__Saved data entries__
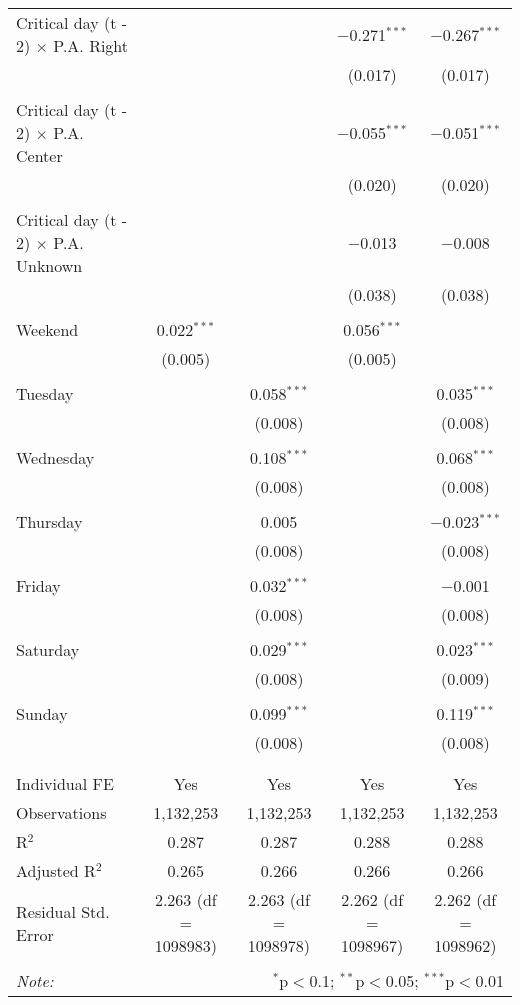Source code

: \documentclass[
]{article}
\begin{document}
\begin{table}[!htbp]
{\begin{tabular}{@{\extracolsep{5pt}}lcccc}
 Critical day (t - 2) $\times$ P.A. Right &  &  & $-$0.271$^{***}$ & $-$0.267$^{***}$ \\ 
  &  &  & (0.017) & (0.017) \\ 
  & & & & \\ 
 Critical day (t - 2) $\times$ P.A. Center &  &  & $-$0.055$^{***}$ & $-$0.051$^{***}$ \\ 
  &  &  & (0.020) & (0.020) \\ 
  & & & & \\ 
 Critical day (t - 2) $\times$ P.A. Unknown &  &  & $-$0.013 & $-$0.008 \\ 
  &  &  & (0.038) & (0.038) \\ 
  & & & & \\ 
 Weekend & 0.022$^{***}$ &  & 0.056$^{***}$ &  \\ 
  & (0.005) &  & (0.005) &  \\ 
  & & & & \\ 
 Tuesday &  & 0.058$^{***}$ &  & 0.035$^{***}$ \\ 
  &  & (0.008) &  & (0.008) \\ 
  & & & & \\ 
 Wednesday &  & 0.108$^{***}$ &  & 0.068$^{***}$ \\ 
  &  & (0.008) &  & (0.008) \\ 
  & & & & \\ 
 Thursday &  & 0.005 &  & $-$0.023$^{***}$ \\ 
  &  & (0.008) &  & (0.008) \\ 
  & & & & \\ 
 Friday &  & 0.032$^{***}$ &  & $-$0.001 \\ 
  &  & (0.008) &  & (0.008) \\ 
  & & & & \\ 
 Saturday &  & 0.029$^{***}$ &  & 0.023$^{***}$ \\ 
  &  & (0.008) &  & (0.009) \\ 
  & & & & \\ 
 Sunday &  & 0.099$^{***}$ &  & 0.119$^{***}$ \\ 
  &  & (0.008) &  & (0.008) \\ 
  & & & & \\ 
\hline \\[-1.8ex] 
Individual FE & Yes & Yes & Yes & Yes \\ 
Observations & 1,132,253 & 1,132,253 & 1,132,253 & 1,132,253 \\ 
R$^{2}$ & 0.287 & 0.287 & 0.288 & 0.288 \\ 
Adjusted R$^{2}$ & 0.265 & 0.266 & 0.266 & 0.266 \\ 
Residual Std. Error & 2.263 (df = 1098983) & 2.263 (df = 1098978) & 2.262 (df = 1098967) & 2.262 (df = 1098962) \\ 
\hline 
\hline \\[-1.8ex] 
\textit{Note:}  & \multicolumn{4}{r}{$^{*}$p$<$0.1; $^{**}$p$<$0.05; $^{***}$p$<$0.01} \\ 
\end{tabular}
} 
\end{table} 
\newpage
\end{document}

---

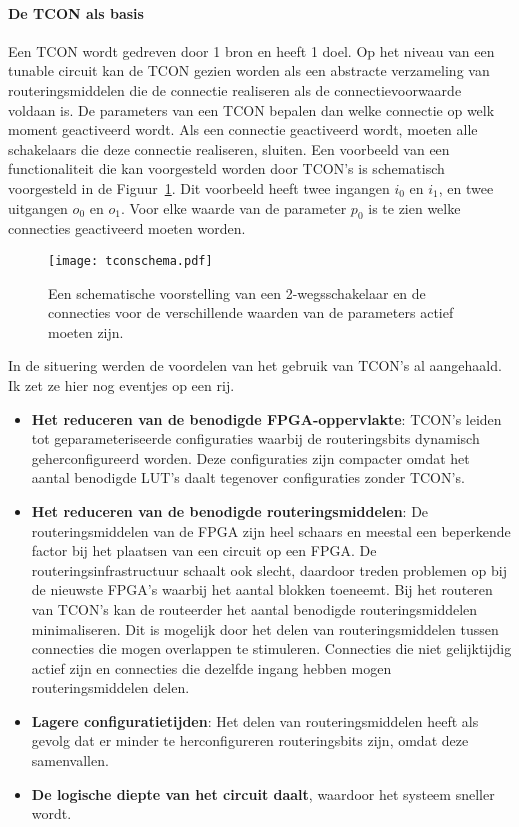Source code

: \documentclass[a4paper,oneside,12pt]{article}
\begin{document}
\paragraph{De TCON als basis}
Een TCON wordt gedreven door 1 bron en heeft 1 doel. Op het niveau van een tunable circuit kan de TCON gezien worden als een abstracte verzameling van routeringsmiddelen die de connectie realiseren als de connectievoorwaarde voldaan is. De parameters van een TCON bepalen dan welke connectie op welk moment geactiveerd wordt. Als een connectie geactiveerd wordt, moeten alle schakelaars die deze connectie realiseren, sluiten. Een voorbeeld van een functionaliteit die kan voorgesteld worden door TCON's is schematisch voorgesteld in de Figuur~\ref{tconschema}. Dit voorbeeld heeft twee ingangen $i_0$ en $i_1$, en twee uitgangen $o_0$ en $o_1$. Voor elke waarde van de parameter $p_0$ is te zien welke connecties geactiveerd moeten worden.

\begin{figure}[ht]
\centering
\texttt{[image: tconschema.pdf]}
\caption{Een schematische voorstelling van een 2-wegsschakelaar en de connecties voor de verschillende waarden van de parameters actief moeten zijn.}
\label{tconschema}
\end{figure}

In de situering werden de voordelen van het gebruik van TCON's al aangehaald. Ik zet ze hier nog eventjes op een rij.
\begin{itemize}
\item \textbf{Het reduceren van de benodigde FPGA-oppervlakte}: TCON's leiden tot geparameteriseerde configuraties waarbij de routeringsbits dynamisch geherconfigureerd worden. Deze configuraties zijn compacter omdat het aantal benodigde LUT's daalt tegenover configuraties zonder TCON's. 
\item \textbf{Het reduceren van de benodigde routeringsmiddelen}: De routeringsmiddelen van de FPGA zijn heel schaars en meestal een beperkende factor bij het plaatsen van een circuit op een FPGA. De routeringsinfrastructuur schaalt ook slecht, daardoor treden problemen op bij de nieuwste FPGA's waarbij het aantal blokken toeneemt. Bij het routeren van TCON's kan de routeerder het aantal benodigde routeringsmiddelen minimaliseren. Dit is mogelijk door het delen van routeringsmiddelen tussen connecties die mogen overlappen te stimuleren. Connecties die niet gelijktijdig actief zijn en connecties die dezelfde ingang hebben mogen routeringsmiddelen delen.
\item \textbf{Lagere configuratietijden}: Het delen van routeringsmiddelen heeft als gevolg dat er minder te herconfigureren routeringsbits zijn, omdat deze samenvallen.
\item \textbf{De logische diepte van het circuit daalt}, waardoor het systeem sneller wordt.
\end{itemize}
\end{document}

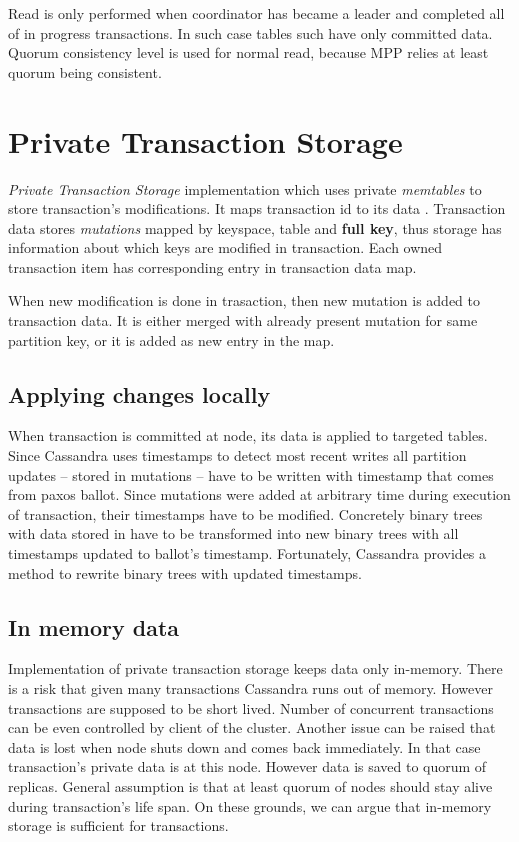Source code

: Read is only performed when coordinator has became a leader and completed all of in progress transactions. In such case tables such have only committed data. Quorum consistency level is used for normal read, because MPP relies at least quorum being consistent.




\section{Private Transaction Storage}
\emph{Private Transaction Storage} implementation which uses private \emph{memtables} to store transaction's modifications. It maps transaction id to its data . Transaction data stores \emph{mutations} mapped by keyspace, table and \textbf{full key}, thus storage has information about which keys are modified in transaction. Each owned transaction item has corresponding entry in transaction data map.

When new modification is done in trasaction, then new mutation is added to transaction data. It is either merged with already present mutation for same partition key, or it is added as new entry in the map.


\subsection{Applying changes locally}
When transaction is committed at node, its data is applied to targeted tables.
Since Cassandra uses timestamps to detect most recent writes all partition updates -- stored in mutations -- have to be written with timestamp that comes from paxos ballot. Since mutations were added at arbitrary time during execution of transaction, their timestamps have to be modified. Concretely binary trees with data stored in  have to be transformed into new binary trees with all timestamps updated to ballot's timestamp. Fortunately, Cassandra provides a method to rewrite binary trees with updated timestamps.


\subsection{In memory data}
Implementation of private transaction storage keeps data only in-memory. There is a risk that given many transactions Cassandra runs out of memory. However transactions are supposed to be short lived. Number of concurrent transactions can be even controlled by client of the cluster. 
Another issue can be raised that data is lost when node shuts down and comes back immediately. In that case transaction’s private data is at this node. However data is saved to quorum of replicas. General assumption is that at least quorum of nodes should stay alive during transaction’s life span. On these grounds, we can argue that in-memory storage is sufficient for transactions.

* * *

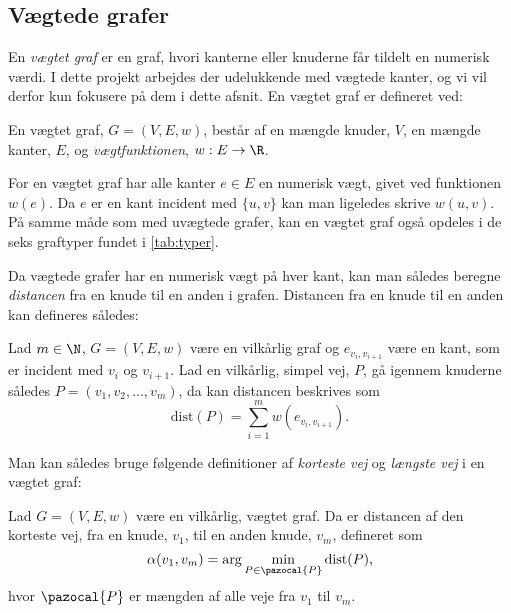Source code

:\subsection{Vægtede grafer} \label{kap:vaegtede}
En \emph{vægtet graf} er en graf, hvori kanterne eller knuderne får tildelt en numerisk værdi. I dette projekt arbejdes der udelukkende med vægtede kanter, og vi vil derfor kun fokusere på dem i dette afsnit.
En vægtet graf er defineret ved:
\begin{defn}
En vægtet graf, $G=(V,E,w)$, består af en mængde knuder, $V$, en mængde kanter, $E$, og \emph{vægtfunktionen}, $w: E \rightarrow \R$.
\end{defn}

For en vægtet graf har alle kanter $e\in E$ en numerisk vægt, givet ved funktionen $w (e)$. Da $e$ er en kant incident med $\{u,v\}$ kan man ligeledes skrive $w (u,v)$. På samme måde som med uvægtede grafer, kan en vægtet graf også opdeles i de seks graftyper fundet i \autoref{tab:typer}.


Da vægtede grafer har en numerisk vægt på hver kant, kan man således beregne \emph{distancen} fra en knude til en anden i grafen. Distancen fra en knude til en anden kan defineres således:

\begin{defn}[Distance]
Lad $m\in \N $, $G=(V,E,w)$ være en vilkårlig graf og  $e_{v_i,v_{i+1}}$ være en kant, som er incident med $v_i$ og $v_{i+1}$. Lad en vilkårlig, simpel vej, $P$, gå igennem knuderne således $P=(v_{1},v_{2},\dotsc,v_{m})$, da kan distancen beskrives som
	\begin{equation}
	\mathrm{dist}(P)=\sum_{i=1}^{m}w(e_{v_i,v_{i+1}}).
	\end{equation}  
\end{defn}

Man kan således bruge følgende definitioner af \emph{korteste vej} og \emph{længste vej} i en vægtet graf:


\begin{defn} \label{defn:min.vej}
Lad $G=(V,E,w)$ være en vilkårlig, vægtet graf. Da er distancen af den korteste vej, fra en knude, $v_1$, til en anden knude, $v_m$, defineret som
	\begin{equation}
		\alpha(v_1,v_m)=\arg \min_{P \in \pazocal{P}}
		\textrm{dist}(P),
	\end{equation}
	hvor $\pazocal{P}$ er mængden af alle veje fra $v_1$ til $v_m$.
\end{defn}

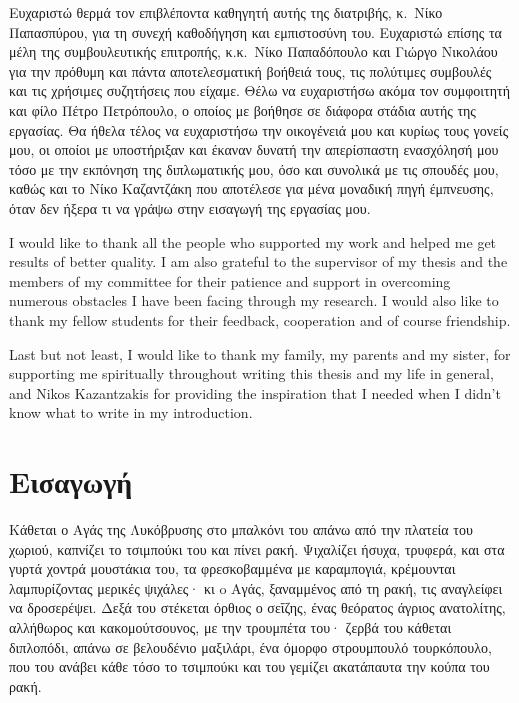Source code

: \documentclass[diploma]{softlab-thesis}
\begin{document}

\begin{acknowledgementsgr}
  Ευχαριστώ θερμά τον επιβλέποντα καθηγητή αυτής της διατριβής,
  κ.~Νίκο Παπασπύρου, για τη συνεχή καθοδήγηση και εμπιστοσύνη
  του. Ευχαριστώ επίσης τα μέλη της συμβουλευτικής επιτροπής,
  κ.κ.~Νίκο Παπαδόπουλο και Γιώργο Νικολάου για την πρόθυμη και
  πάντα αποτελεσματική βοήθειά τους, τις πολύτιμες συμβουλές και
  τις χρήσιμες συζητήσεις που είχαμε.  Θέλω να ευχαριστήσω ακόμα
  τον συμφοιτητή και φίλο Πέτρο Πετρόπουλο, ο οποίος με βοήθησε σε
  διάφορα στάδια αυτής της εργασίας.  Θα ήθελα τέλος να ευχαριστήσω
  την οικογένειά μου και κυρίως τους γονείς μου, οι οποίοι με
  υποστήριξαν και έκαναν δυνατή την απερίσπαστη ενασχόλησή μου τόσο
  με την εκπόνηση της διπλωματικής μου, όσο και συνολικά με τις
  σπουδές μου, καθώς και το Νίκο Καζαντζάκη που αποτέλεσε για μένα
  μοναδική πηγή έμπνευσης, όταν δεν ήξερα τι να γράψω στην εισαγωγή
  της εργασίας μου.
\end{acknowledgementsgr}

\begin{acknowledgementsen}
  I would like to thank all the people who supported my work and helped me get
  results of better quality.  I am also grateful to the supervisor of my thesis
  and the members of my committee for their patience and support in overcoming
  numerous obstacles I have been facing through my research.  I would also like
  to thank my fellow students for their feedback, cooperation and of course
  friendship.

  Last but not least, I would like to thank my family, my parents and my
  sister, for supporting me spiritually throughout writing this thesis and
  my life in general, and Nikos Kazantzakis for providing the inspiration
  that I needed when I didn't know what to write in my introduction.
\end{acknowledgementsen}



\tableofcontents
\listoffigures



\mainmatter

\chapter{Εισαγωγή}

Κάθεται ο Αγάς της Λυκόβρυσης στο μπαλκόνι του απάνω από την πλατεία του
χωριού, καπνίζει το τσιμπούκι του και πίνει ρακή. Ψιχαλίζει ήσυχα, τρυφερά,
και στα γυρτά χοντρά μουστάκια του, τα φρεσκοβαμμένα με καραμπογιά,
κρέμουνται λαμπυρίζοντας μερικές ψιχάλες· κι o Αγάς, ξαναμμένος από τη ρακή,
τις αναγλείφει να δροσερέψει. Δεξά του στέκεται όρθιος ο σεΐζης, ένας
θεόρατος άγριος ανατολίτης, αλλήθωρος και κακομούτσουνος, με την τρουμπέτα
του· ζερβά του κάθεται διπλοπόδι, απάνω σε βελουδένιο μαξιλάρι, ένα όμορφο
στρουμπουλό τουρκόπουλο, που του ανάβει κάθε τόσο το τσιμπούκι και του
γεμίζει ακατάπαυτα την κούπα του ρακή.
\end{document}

__TASK OBJECTIVE__
Extract exactly and only the lines above from the line containing "quorum being consistent." through the line containing "transaction data map.", both end lines included.

__SOLVED EXERCISE__
: Read is only performed when coordinator has became a leader and completed all of in progress transactions. In such case tables such have only committed data. Quorum consistency level is used for normal read, because MPP relies at least quorum being consistent.




\section{Private Transaction Storage}
\emph{Private Transaction Storage} implementation which uses private \emph{memtables} to store transaction's modifications. It maps transaction id to its data . Transaction data stores \emph{mutations} mapped by keyspace, table and \textbf{full key}, thus storage has information about which keys are modified in transaction. Each owned transaction item has corresponding entry in transaction data map.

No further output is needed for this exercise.